EXERCISE DESCRIPTION: Nothing in the entries may be dropped: restate them word for word.

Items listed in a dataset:
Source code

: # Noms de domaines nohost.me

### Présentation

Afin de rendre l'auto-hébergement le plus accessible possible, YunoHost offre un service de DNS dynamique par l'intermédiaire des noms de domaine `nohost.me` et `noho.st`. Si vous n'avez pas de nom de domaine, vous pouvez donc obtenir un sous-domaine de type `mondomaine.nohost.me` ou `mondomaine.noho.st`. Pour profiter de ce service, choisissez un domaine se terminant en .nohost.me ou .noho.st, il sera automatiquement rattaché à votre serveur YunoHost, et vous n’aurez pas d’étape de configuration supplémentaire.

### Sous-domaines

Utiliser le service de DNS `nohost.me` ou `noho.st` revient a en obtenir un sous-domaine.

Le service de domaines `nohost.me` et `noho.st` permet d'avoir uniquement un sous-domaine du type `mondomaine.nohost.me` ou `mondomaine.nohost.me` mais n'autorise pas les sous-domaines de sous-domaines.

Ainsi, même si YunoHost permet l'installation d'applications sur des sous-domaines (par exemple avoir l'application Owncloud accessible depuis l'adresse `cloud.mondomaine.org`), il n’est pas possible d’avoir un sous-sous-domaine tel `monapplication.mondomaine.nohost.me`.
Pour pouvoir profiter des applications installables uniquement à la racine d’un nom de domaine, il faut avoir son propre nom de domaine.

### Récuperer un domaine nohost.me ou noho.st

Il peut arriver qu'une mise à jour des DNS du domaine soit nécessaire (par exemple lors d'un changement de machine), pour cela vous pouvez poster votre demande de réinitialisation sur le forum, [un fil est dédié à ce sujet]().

ANSWER BOX:
Source code

: # Noms de domaines nohost.me

### Présentation

Afin de rendre l'auto-hébergement le plus accessible possible, YunoHost offre un service de DNS dynamique par l'intermédiaire des noms de domaine `nohost.me` et `noho.st`. Si vous n'avez pas de nom de domaine, vous pouvez donc obtenir un sous-domaine de type `mondomaine.nohost.me` ou `mondomaine.noho.st`. Pour profiter de ce service, choisissez un domaine se terminant en .nohost.me ou .noho.st, il sera automatiquement rattaché à votre serveur YunoHost, et vous n’aurez pas d’étape de configuration supplémentaire.

### Sous-domaines

Utiliser le service de DNS `nohost.me` ou `noho.st` revient a en obtenir un sous-domaine.

Le service de domaines `nohost.me` et `noho.st` permet d'avoir uniquement un sous-domaine du type `mondomaine.nohost.me` ou `mondomaine.nohost.me` mais n'autorise pas les sous-domaines de sous-domaines.

Ainsi, même si YunoHost permet l'installation d'applications sur des sous-domaines (par exemple avoir l'application Owncloud accessible depuis l'adresse `cloud.mondomaine.org`), il n’est pas possible d’avoir un sous-sous-domaine tel `monapplication.mondomaine.nohost.me`.
Pour pouvoir profiter des applications installables uniquement à la racine d’un nom de domaine, il faut avoir son propre nom de domaine.

### Récuperer un domaine nohost.me ou noho.st

Il peut arriver qu'une mise à jour des DNS du domaine soit nécessaire (par exemple lors d'un changement de machine), pour cela vous pouvez poster votre demande de réinitialisation sur le forum, [un fil est dédié à ce sujet]().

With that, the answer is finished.